(Pictures paired with source code)
++++

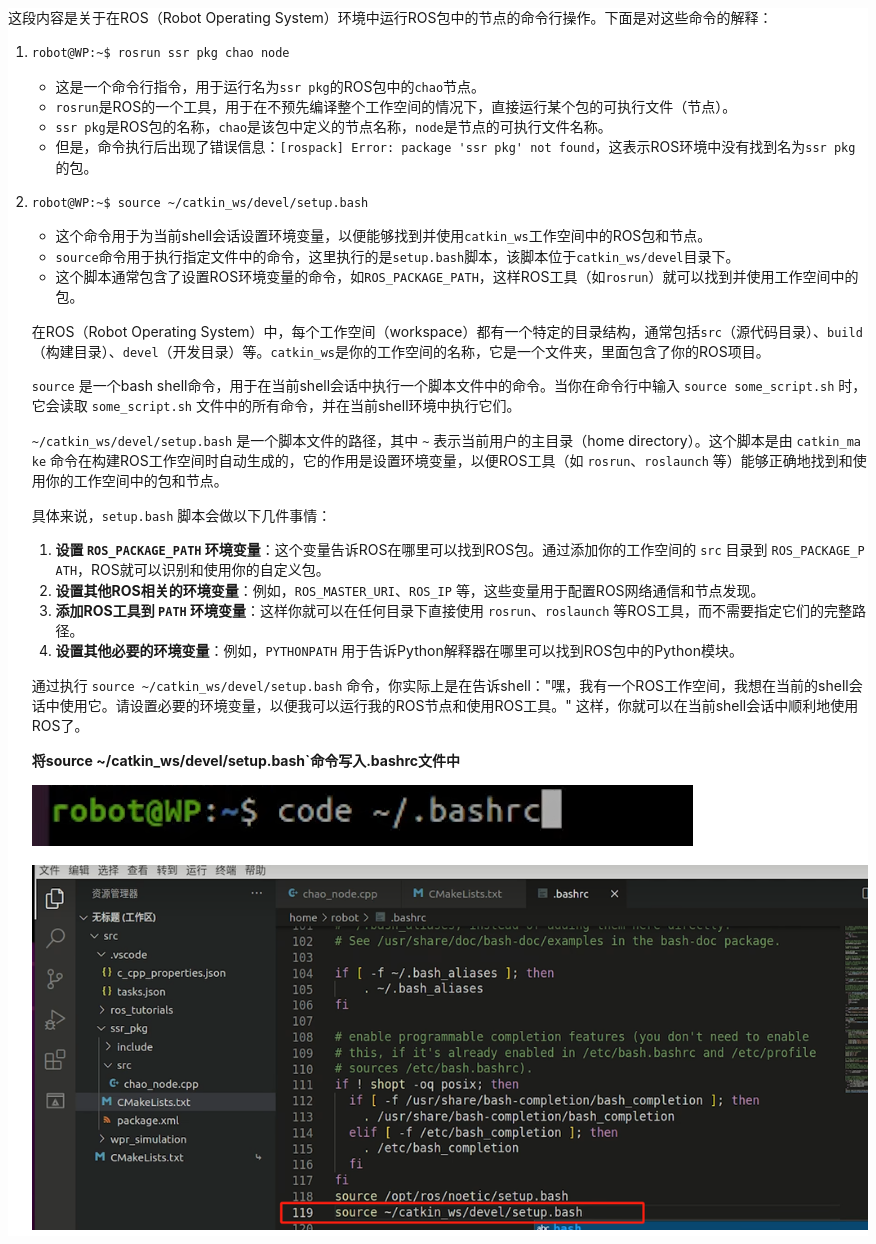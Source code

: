 这段内容是关于在ROS（Robot Operating System）环境中运行ROS包中的节点的命令行操作。下面是对这些命令的解释：

1. `robot@WP:~$ rosrun ssr pkg chao node`
   - 这是一个命令行指令，用于运行名为`ssr pkg`的ROS包中的`chao`节点。
   - `rosrun`是ROS的一个工具，用于在不预先编译整个工作空间的情况下，直接运行某个包的可执行文件（节点）。
   - `ssr pkg`是ROS包的名称，`chao`是该包中定义的节点名称，`node`是节点的可执行文件名称。
   - 但是，命令执行后出现了错误信息：`[rospack] Error: package 'ssr pkg' not found`，这表示ROS环境中没有找到名为`ssr pkg`的包。

2. `robot@WP:~$ source ~/catkin_ws/devel/setup.bash`
   
   - 这个命令用于为当前shell会话设置环境变量，以便能够找到并使用`catkin_ws`工作空间中的ROS包和节点。
   - `source`命令用于执行指定文件中的命令，这里执行的是`setup.bash`脚本，该脚本位于`catkin_ws/devel`目录下。
   - 这个脚本通常包含了设置ROS环境变量的命令，如`ROS_PACKAGE_PATH`，这样ROS工具（如`rosrun`）就可以找到并使用工作空间中的包。
   
   在ROS（Robot Operating System）中，每个工作空间（workspace）都有一个特定的目录结构，通常包括`src`（源代码目录）、`build`（构建目录）、`devel`（开发目录）等。`catkin_ws`是你的工作空间的名称，它是一个文件夹，里面包含了你的ROS项目。
   
   `source` 是一个bash shell命令，用于在当前shell会话中执行一个脚本文件中的命令。当你在命令行中输入 `source some_script.sh` 时，它会读取 `some_script.sh` 文件中的所有命令，并在当前shell环境中执行它们。
   
   `~/catkin_ws/devel/setup.bash` 是一个脚本文件的路径，其中 `~` 表示当前用户的主目录（home directory）。这个脚本是由 `catkin_make` 命令在构建ROS工作空间时自动生成的，它的作用是设置环境变量，以便ROS工具（如 `rosrun`、`roslaunch` 等）能够正确地找到和使用你的工作空间中的包和节点。
   
   具体来说，`setup.bash` 脚本会做以下几件事情：
   
   1. **设置 `ROS_PACKAGE_PATH` 环境变量**：这个变量告诉ROS在哪里可以找到ROS包。通过添加你的工作空间的 `src` 目录到 `ROS_PACKAGE_PATH`，ROS就可以识别和使用你的自定义包。
   2. **设置其他ROS相关的环境变量**：例如，`ROS_MASTER_URI`、`ROS_IP` 等，这些变量用于配置ROS网络通信和节点发现。
   3. **添加ROS工具到 `PATH` 环境变量**：这样你就可以在任何目录下直接使用 `rosrun`、`roslaunch` 等ROS工具，而不需要指定它们的完整路径。
   4. **设置其他必要的环境变量**：例如，`PYTHONPATH` 用于告诉Python解释器在哪里可以找到ROS包中的Python模块。
   
   通过执行 `source ~/catkin_ws/devel/setup.bash` 命令，你实际上是在告诉shell："嘿，我有一个ROS工作空间，我想在当前的shell会话中使用它。请设置必要的环境变量，以便我可以运行我的ROS节点和使用ROS工具。" 这样，你就可以在当前shell会话中顺利地使用ROS了。
   
   **将source ~/catkin_ws/devel/setup.bash`命令写入.bashrc文件中**
   
   ![image-20241023205240462](6.机器人工匠-ROS.assets/image-20241023205240462.png)
   
   ![image-20241023205338829](6.机器人工匠-ROS.assets/image-20241023205338829.png)
   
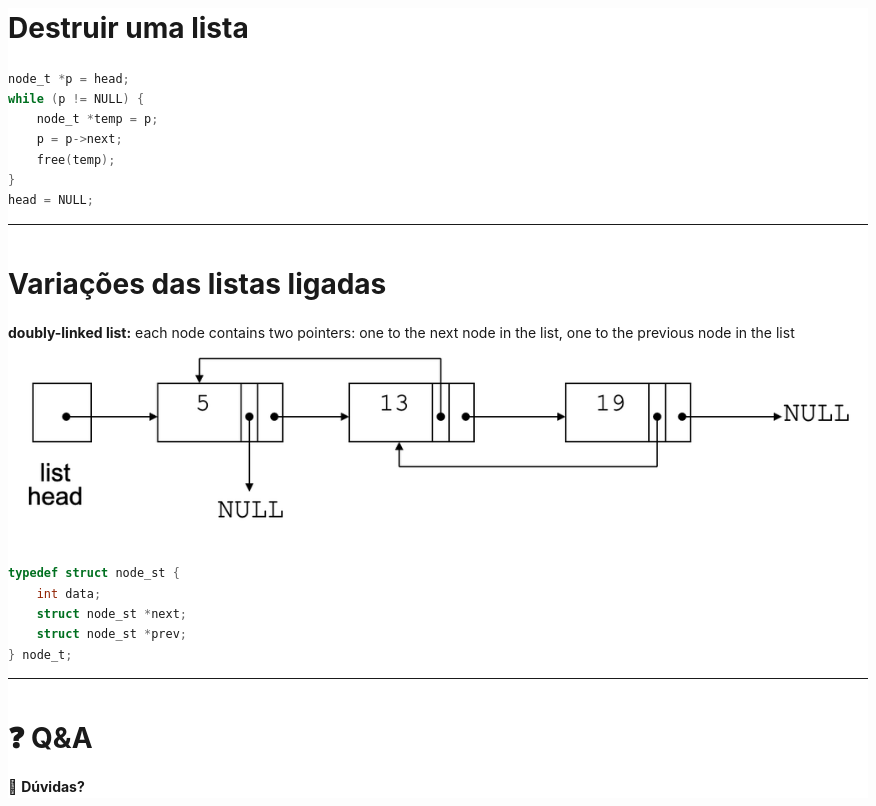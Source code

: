 # Destruir uma lista

```c
node_t *p = head;
while (p != NULL) {
    node_t *temp = p;
    p = p->next;
    free(temp);
}
head = NULL;
```

---
# Variações das listas ligadas

**doubly-linked list:** each node contains two pointers: one to the next node in the list, one to the previous node in the list

![w:800 center](image-11.png)

```c
typedef struct node_st {
    int data;
    struct node_st *next;
    struct node_st *prev;
} node_t;
```

---

# ❓ Q&A  

💬 **Dúvidas?**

++++

> Action item
Looking at the records above, count the lines where the word "image" appears. State only the number.

> Answer box
3